Dilcey and Pork were busy with the running of the house and keeping the children in order. That left Prissy to help Scarlett pack. She wasn't taking much furniture with her, just her favorites. It was mainly personal items that she didn't trust to a moving company. Pork could read but he was too busy. It would be easier on Dilcey if Prissy could read and do more of the shopping. The household was in enough uproar as it was.
And Scarlett was going to need her help more and more as she planned for the hotel. She could hire new people once the children and she were settled, but she really didn't want new people ensconced in her home right now for the comfort and sake of her family, until they got settled in the new house.
"Why haven't you learned before?" Scarlett all but fumed as she sweated over packing up linens and silverware in the Peachtree Street dining room. That room always put her in a foul mood anymore. She'd put Wade and Ella to loading the crystal from the cabinets onto the long dining table for now and she just knew they were going to break something any minute. "I know my mother taught most of the household when I was growing up, I remember her doing it."
"I was on the list at Tara for Miss Ellen to teach next but then I went to Atlanta with you and then she got sick and the war … ." Prissy drifted off.
Softly she continued. "But I would like to learn. People talk about things and I don't understand what they're sayin', and it makes me feel bad. I try to bargain at the market but I can't read the labels and I get scared that I look foolish, and then people laugh at me sometimes."
She stopped for a second before going on. "I can't go 'round all them free issue people, they don't like us that have stayed, and I'm too old to learn with children, Miss Scarlett, and—and I don't want no trouble."
Scarlett looked at Prissy, noting her downcast eyes and reddened cheeks. Oh lord—she knew exactly how she felt, didn't she? And Prissy was right about the trouble; there were white people who still made trouble sometimes over the learning, as horrid as that was. Shame, deep red, almost purple shame, filled her and welled up in her throat. It was hard enough just to be a female. Perhaps Prissy wasn't so flighty and slow, just had never been taught anything to change it. Ella loved her dearly and said she was fun with games and dolls and never pulled her hair or fussed at her. And she had always been loyal, if annoying.
"I'll do it," Scarlett said on impulse, but with conviction. "I'll teach you. No one will have to know."
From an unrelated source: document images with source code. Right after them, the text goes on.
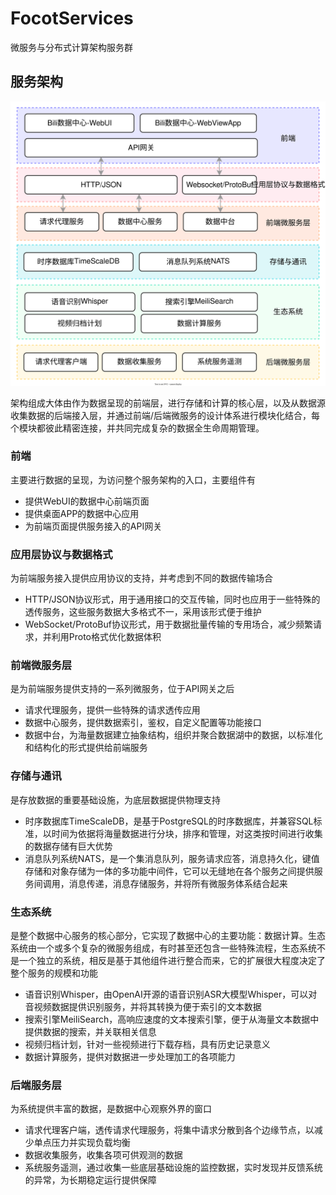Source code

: # FocotServices
微服务与分布式计算架构服务群

## 服务架构

![](docs/biliCenter.svg)

架构组成大体由作为数据呈现的前端层，进行存储和计算的核心层，以及从数据源收集数据的后端接入层，并通过前端/后端微服务的设计体系进行模块化结合，每个模块都彼此精密连接，并共同完成复杂的数据全生命周期管理。

### 前端

主要进行数据的呈现，为访问整个服务架构的入口，主要组件有

- 提供WebUI的数据中心前端页面
- 提供桌面APP的数据中心应用
- 为前端页面提供服务接入的API网关

### 应用层协议与数据格式

为前端服务接入提供应用协议的支持，并考虑到不同的数据传输场合

- HTTP/JSON协议形式，用于通用接口的交互传输，同时也应用于一些特殊的透传服务，这些服务数据大多格式不一，采用该形式便于维护
- WebSocket/ProtoBuf协议形式，用于数据批量传输的专用场合，减少频繁请求，并利用Proto格式优化数据体积

### 前端微服务层

是为前端服务提供支持的一系列微服务，位于API网关之后

- 请求代理服务，提供一些特殊的请求透传应用
- 数据中心服务，提供数据索引，鉴权，自定义配置等功能接口
- 数据中台，为海量数据建立抽象结构，组织并聚合数据湖中的数据，以标准化和结构化的形式提供给前端服务

### 存储与通讯

是存放数据的重要基础设施，为底层数据提供物理支持

- 时序数据库TimeScaleDB，是基于PostgreSQL的时序数据库，并兼容SQL标准，以时间为依据将海量数据进行分块，排序和管理，对这类按时间进行收集的数据存储有巨大优势
- 消息队列系统NATS，是一个集消息队列，服务请求应答，消息持久化，键值存储和对象存储为一体的多功能中间件，它可以无缝地在各个服务之间提供服务间调用，消息传递，消息存储服务，并将所有微服务体系结合起来

### 生态系统

是整个数据中心服务的核心部分，它实现了数据中心的主要功能：数据计算。生态系统由一个或多个复杂的微服务组成，有时甚至还包含一些特殊流程，生态系统不是一个独立的系统，相反是基于其他组件进行整合而来，它的扩展很大程度决定了整个服务的规模和功能

- 语音识别Whisper，由OpenAI开源的语音识别ASR大模型Whisper，可以对音视频数据提供识别服务，并将其转换为便于索引的文本数据
- 搜索引擎MeiliSearch，高响应速度的文本搜索引擎，便于从海量文本数据中提供数据的搜索，并关联相关信息
- 视频归档计划，针对一些视频进行下载存档，具有历史记录意义
- 数据计算服务，提供对数据进一步处理加工的各项能力

### 后端服务层

为系统提供丰富的数据，是数据中心观察外界的窗口

- 请求代理客户端，透传请求代理服务，将集中请求分散到各个边缘节点，以减少单点压力并实现负载均衡
- 数据收集服务，收集各项可供观测的数据
- 系统服务遥测，通过收集一些底层基础设施的监控数据，实时发现并反馈系统的异常，为长期稳定运行提供保障
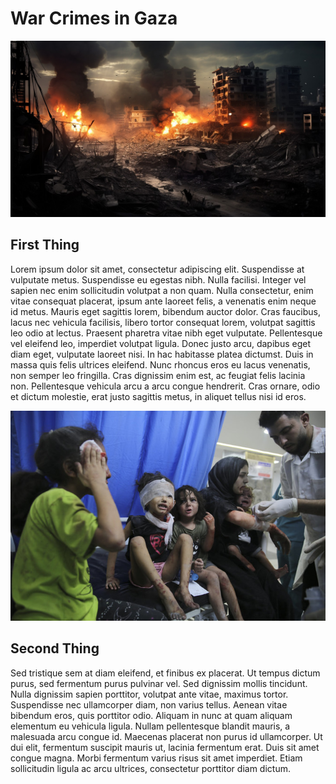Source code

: # War Crimes in Gaza

![Gaza](../Gaza-Now.jpeg)

## First Thing

Lorem ipsum dolor sit amet, consectetur adipiscing elit. Suspendisse at vulputate metus. Suspendisse eu egestas nibh. Nulla facilisi. Integer vel sapien nec enim sollicitudin volutpat a non quam. Nulla consectetur, enim vitae consequat placerat, ipsum ante laoreet felis, a venenatis enim neque id metus. Mauris eget sagittis lorem, bibendum auctor dolor. Cras faucibus, lacus nec vehicula facilisis, libero tortor consequat lorem, volutpat sagittis leo odio at lectus. Praesent pharetra vitae nibh eget vulputate. Pellentesque vel eleifend leo, imperdiet volutpat ligula. Donec justo arcu, dapibus eget diam eget, vulputate laoreet nisi. In hac habitasse platea dictumst. Duis in massa quis felis ultrices eleifend. Nunc rhoncus eros eu lacus venenatis, non semper leo fringilla. Cras dignissim enim est, ac feugiat felis lacinia non. Pellentesque vehicula arcu a arcu congue hendrerit. Cras ornare, odio et dictum molestie, erat justo sagittis metus, in aliquet tellus nisi id eros.

![Gaza](../child.jpeg)

## Second Thing

Sed tristique sem at diam eleifend, et finibus ex placerat. Ut tempus dictum purus, sed fermentum purus pulvinar vel. Sed dignissim mollis tincidunt. Nulla dignissim sapien porttitor, volutpat ante vitae, maximus tortor. Suspendisse nec ullamcorper diam, non varius tellus. Aenean vitae bibendum eros, quis porttitor odio. Aliquam in nunc at quam aliquam elementum eu vehicula ligula. Nullam pellentesque blandit mauris, a malesuada arcu congue id. Maecenas placerat non purus id ullamcorper. Ut dui elit, fermentum suscipit mauris ut, lacinia fermentum erat. Duis sit amet congue magna. Morbi fermentum varius risus sit amet imperdiet. Etiam sollicitudin ligula ac arcu ultrices, consectetur porttitor diam dictum.
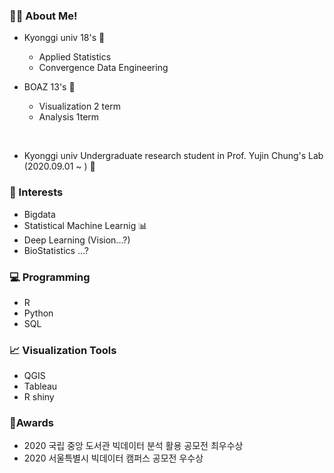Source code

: ### 🙋‍♀️ About Me!
- Kyonggi univ 18's 🏫
  - Applied Statistics 
  - Convergence Data Engineering
 
- BOAZ 13's 🐘
  - Visualization 2 term
  - Analysis 1term

</br>

- Kyonggi univ Undergraduate research student in Prof. Yujin Chung's Lab (2020.09.01 ~ ) 🔬

### 🥰 Interests 
- Bigdata
- Statistical Machine Learnig 📊
- Deep Learning (Vision...?) 
- BioStatistics ...?

### 💻 Programming 
- R
- Python
- SQL

### 📈 Visualization Tools
- QGIS
- Tableau
- R shiny


### 🏅Awards
- 2020 국립 중앙 도서관 빅데이터 분석 활용 공모전 최우수상
- 2020 서울특별시 빅데이터 캠퍼스 공모전 우수상



<!--
**GGoYoungHee/GGoYoungHee** is a ✨ _special_ ✨ repository because its `README.md` (this file) appears on your GitHub profile.

Here are some ideas to get you started:

- 🔭 I’m currently working on ...
- 🌱 I’m currently learning ...
- 👯 I’m looking to collaborate on ...
- 🤔 I’m looking for help with ...
- 💬 Ask me about ...
- 📫 How to reach me: ...
- 😄 Pronouns: ...
- ⚡ Fun fact: ...
-->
Of course, Scarlett thought, I'm not much of a teacher, and I'm not patient, but surely I can manage to teach one person the basics of putting the alphabet together.
"I will help," Ella piped up like she knew just what she was thinking. Scarlett jumped, she had forgotten the children were so near. "After my studies, when she has a bit of time. I can help."
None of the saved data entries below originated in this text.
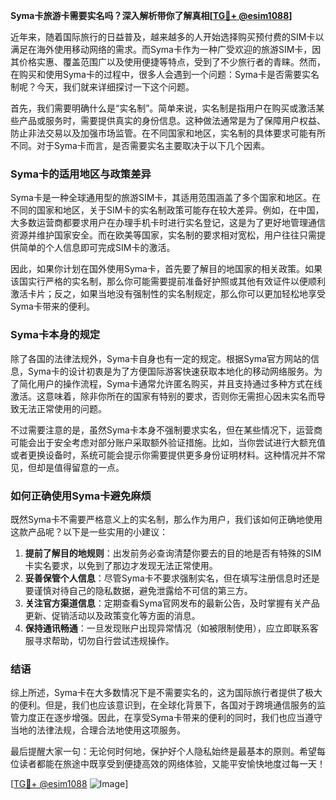 **Syma卡旅游卡需要实名吗？深入解析带你了解真相[[TG💪+ @esim1088](https://t.me/s/esim1088)]**

近年来，随着国际旅行的日益普及，越来越多的人开始选择购买预付费的SIM卡以满足在海外使用移动网络的需求。而Syma卡作为一种广受欢迎的旅游SIM卡，因其价格实惠、覆盖范围广以及使用便捷等特点，受到了不少旅行者的青睐。然而，在购买和使用Syma卡的过程中，很多人会遇到一个问题：Syma卡是否需要实名制呢？今天，我们就来详细探讨一下这个问题。

首先，我们需要明确什么是“实名制”。简单来说，实名制是指用户在购买或激活某些产品或服务时，需要提供真实的身份信息。这种做法通常是为了保障用户权益、防止非法交易以及加强市场监管。在不同国家和地区，实名制的具体要求可能有所不同。对于Syma卡而言，是否需要实名主要取决于以下几个因素。

### Syma卡的适用地区与政策差异

Syma卡是一种全球通用型的旅游SIM卡，其适用范围涵盖了多个国家和地区。在不同的国家和地区，关于SIM卡的实名制政策可能存在较大差异。例如，在中国，大多数运营商都要求用户在办理手机卡时进行实名登记，这是为了更好地管理通信资源并维护国家安全。而在欧美等国家，实名制的要求相对宽松，用户往往只需提供简单的个人信息即可完成SIM卡的激活。

因此，如果你计划在国外使用Syma卡，首先要了解目的地国家的相关政策。如果该国实行严格的实名制，那么你可能需要提前准备好护照或其他有效证件以便顺利激活卡片；反之，如果当地没有强制性的实名制规定，那么你可以更加轻松地享受Syma卡带来的便利。

### Syma卡本身的规定

除了各国的法律法规外，Syma卡自身也有一定的规定。根据Syma官方网站的信息，Syma卡的设计初衷是为了方便国际游客快速获取本地化的移动网络服务。为了简化用户的操作流程，Syma卡通常允许匿名购买，并且支持通过多种方式在线激活。这意味着，除非你所在的国家有特别的要求，否则你无需担心因未实名而导致无法正常使用的问题。

不过需要注意的是，虽然Syma卡本身不强制要求实名，但在某些情况下，运营商可能会出于安全考虑对部分账户采取额外验证措施。比如，当你尝试进行大额充值或者更换设备时，系统可能会提示你需要提供更多身份证明材料。这种情况并不常见，但却是值得留意的一点。

### 如何正确使用Syma卡避免麻烦

既然Syma卡不需要严格意义上的实名制，那么作为用户，我们该如何正确地使用这款产品呢？以下是一些实用的小建议：

1. **提前了解目的地规则**：出发前务必查询清楚你要去的目的地是否有特殊的SIM卡实名要求，以免到了那边才发现无法正常使用。
2. **妥善保管个人信息**：尽管Syma卡不要求强制实名，但在填写注册信息时还是要谨慎对待自己的隐私数据，避免泄露给不可信的第三方。
3. **关注官方渠道信息**：定期查看Syma官网发布的最新公告，及时掌握有关产品更新、促销活动以及政策变化等方面的消息。
4. **保持通讯畅通**：一旦发现账户出现异常情况（如被限制使用），应立即联系客服寻求帮助，切勿自行尝试违规操作。

### 结语

综上所述，Syma卡在大多数情况下是不需要实名的，这为国际旅行者提供了极大的便利。但是，我们也应该意识到，在全球化背景下，各国对于跨境通信服务的监管力度正在逐步增强。因此，在享受Syma卡带来的便利的同时，我们也应当遵守当地的法律法规，合理合法地使用这项服务。

最后提醒大家一句：无论何时何地，保护好个人隐私始终是最基本的原则。希望每位读者都能在旅途中既享受到便捷高效的网络体验，又能平安愉快地度过每一天！

[[TG💪+ @esim1088](https://t.me/s/esim1088) ![Image](https://i.postimg.cc/4NQfJmqS/Snipaste-2025-05-13-00-14-12.png)]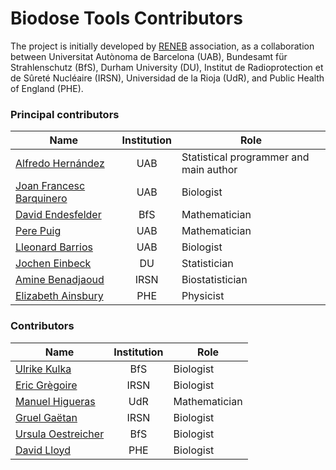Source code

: # Biodose Tools Contributors

The project is initially developed by [RENEB](http://www.reneb.net) association, as a collaboration between Universitat Autònoma de Barcelona (UAB), Bundesamt für Strahlenschutz (BfS), Durham University (DU), Institut de Radioprotection et de Sûreté Nucléaire (IRSN), Universidad de la Rioja (UdR), and Public Health of England (PHE).

### Principal contributors

| Name                                                                                     | Institution | Role                                   |
|------------------------------------------------------------------------------------------|:-----------:|----------------------------------------|
| [Alfredo Hernández](http://aldomann.com)                                                 | UAB         | Statistical programmer and main author |
| [Joan Francesc Barquinero](https://orcid.org/0000-0003-0084-5268)                        | UAB         | Biologist                              |
| [David Endesfelder](https://www.researchgate.net/profile/David_Endesfelder2)             | BfS         | Mathematician                          |
| [Pere Puig](http://grupsderecerca.uab.cat/advancedstochasticmodelling/content/pere-puig) | UAB         | Mathematician                          |
| [Lleonard Barrios](https://orcid.org/0000-0002-6151-8503)                                | UAB         | Biologist                              |
| [Jochen Einbeck](https://orcid.org/0000-0002-9457-2020)                                  | DU          | Statistician                           |
| [Amine Benadjaoud](https://www.researchgate.net/profile/Mohamed_Benadjaoud)              | IRSN        | Biostatistician                        |
| [Elizabeth Ainsbury](https://www.phe-protectionservices.org.uk/cds/team/liz_ainsbury)    | PHE         | Physicist                              |

### Contributors

| Name                                                                                                      | Institution | Role          |
|-----------------------------------------------------------------------------------------------------------|:-----------:|---------------|
| [Ulrike Kulka](https://orcid.org/0000-0002-7734-3162)                                                     |     BfS     | Biologist     |
| [Eric Grègoire](https://www.researchgate.net/profile/Eric_Gregoire2)                                      |     IRSN    | Biologist     |
| [Manuel Higueras](https://investigacion.unirioja.es/investigadores/1322/detalle)                          |     UdR     | Mathematician |
| [Gruel Gaëtan](https://www.researchgate.net/profile/Gruel_Gaetan)                                         |     IRSN    | Biologist     |
| [Ursula Oestreicher](https://www.researchgate.net/scientific-contributions/2121336457_Ursula_Oestreicher) |     BfS     | Biologist     |
| [David Lloyd](https://www.phe-protectionservices.org.uk/cds/team/david_lloyd)                             |     PHE     | Biologist     |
"Me too,'' Wade said. "I will help. Uncle Ashley …" he trailed off when he saw Scarlett's face. "Well Aunt Melly too, said we must always help people learn to read."
They were good children. How it happened that she had such good, sweet children, she had not a clue.
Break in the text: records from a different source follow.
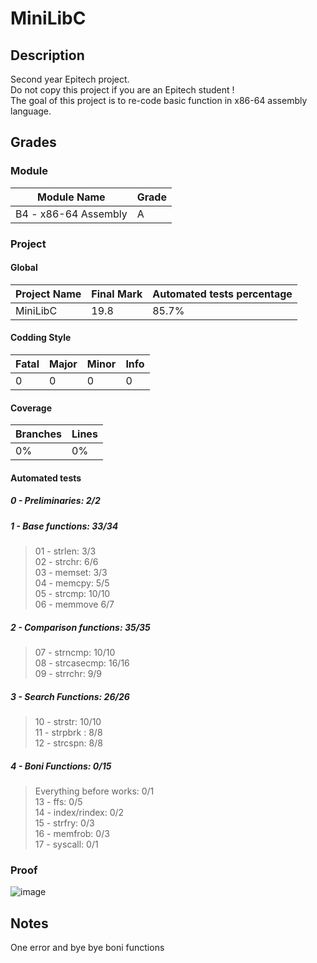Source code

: # MiniLibC

## Description 

Second year Epitech project.\
Do not copy this project if you are an Epitech student !\
The goal of this project is to re-code basic function in x86-64 assembly language.

## Grades 

### Module 

Module Name | Grade
----------- | -----
B4 - x86-64 Assembly | A

### Project

#### Global

Project Name | Final Mark | Automated tests percentage
------------ | ---------- | --------------------------
MiniLibC | 19.8 | 85.7%

#### Codding Style

Fatal | Major | Minor | Info
----- | ----- | ----- | ----
0 | 0 | 0 | 0

#### Coverage

Branches | Lines
-------- | -----
0% | 0%

#### Automated tests

##### 0 - Preliminaries: 2/2

##### 1 - Base functions: 33/34
> 01 - strlen: 3/3\
> 02 - strchr: 6/6\
> 03 - memset: 3/3\
> 04 - memcpy: 5/5\
> 05 - strcmp: 10/10\
> 06 - memmove 6/7

##### 2 - Comparison functions: 35/35
> 07 - strncmp: 10/10\
> 08 - strcasecmp: 16/16\
> 09 - strrchr: 9/9

##### 3 - Search Functions: 26/26
> 10 - strstr: 10/10\
> 11 - strpbrk : 8/8\
> 12 - strcspn: 8/8

##### 4 - Boni Functions: 0/15
> Everything before works: 0/1\
> 13 - ffs: 0/5\
> 14 - index/rindex: 0/2\
> 15 - strfry: 0/3\
> 16 - memfrob: 0/3\
> 17 - syscall: 0/1

### Proof

![image](https://github.com/DonatNathan/minilibc/assets/91681379/241c5f66-e493-4101-b6de-54debadcc2ce)

## Notes

One error and bye bye boni functions
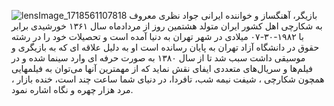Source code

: ![lensImage_1718561107818](https://github.com/Zizi1969/Javad_Nazari_/assets/163221170/e1495800-9e77-4a26-a93e-389b4bc62b2d)
بازیگر، آهنگساز و خواننده ایرانی جواد نظری معروف به شکارچی اهل کشور ایران متولد هشتمین روز از مردادماه سال ۱۳۶۱ خورشیدی برابر با ۱۹۸۲-۳۰-۰۷ میلادی در شهر تهران به دنیا آمده است و تحصیلات خود را در رشته حقوق در دانشگاه آزاد تهران به پایان رسانده است او به دلیل علاقه ای که به بازیگری و موسیقی داشت سبب شد تا از سال ۱۳۸۰ به صورت حرفه ای وارد سینما شده و در فیلم‌ها و سریال‌های متعددی ایفای نقش نماید که از مهمترین آنها می‌توان به فیلمهایی همچون شکارچی ، شیفت نیمه شب،  تافردا،  در دنیای شما ساعت چند است،  خنده بازار ، مرد هزار چهره و نگاه اشاره نمود.
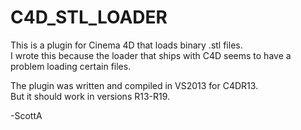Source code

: # C4D_STL_LOADER

This is a plugin for Cinema 4D that loads binary .stl files.<br>
I wrote this because the loader that ships with C4D seems to have a problem loading certain files.

The plugin was written and compiled in VS2013 for C4DR13.<br>
But it should work in versions R13-R19.

-ScottA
'I'll be so busy, taking on too much,' Scarlett worried, but then she supposed she could take some time perhaps on Wednesday and Sunday evenings, times that had formerly been devoted to church or charitable activities. This could be her charitable activity, she realized. She didn't go to church anymore, tired of the looks and whispers, just sent the children with Aunt Pitty and Uncle Henry on Sunday mornings. Besides, if she ended up divorced she'd be as good as excommunicated anyway.
As if she didn't have enough to worry about, but right now, there wasn't that much she could do with the hotel, with matters still so preliminary. She could squeeze out a couple of hours a week.
"Go upstairs and get your books ready to go into the crates," she instructed the children. "Go through them real careful and pull out any reading primers you might find, any simple little stories for a new reader you see."
After she finished in the dining room she went to check on the children. They had furiously looked through the old books but only found a primer or two left, and no teaching manuals like her mother had used.
She didn't want to alert anyone to this business, not that she cared, but Prissy could suffer. Couldn't be seen buying the books, she could order them from the store but that would take too long, and she needed to get on it right now while she had a lull.
Reluctantly she thought of Ashley. Just as Wade had pointed out, he and Mellie had been forever teaching people to read - even the convicts - at the mill! - and in their cellar, and their ragtag library. He was bound to have primers and instructional manuals. She hadn't seen him since she had borrowed those books a few weeks ago. She'd been avoiding him even more lately, after recently reading Ella an Aesop's Fable on the Dog in a Manger one night and realizing what Rhett had called Ashley all those years ago when she'd told him she wanted no more children. A spiteful dog who tried to keep Rhett from having Scarlett, even though he couldn't have her himself. Possibly didn't even want to. Rhett had been a nasty dog on first impression if she recalled correctly. That hadn't changed much.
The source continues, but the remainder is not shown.